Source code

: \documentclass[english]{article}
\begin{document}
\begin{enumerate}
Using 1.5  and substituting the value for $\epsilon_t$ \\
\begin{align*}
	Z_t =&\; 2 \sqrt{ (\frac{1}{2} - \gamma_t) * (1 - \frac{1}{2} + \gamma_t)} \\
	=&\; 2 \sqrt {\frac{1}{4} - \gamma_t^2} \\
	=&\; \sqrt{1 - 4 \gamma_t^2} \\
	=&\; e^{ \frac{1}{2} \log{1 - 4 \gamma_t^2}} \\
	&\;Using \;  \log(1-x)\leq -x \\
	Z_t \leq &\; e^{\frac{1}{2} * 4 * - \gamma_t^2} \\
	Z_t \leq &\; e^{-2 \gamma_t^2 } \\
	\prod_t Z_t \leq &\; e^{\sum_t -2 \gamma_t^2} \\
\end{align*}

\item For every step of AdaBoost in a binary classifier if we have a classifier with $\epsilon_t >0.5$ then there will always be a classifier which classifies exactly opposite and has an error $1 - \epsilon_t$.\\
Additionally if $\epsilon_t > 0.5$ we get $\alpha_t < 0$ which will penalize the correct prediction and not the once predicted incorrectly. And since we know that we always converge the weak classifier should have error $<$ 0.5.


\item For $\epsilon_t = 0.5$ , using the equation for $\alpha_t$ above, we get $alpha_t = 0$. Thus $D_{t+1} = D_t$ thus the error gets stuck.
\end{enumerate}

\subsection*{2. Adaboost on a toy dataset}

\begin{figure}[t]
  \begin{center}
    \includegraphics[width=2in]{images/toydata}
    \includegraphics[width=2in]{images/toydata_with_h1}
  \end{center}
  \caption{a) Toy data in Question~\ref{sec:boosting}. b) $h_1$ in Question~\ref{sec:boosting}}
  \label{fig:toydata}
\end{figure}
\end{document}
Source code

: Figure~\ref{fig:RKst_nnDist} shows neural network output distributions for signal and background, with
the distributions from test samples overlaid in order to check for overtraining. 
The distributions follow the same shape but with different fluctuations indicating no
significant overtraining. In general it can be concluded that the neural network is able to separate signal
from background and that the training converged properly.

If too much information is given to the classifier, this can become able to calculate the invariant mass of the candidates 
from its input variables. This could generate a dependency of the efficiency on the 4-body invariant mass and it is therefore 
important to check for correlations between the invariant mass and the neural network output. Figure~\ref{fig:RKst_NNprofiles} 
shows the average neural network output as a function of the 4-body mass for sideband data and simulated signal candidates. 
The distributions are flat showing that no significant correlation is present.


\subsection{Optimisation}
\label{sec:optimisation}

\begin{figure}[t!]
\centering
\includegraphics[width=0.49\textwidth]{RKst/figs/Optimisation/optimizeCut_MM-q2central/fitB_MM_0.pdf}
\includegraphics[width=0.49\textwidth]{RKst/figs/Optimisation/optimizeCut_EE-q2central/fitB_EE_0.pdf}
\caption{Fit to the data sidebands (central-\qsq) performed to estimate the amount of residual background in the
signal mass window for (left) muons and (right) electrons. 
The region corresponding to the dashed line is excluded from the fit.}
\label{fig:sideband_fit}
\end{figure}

----------

§ **The task**
Please return all lines from the records that hold the word "item".

§ **Exercise response**
\item For every step of AdaBoost in a binary classifier if we have a classifier with $\epsilon_t >0.5$ then there will always be a classifier which classifies exactly opposite and has an error $1 - \epsilon_t$.\\
\item For $\epsilon_t = 0.5$ , using the equation for $\alpha_t$ above, we get $alpha_t = 0$. Thus $D_{t+1} = D_t$ thus the error gets stuck.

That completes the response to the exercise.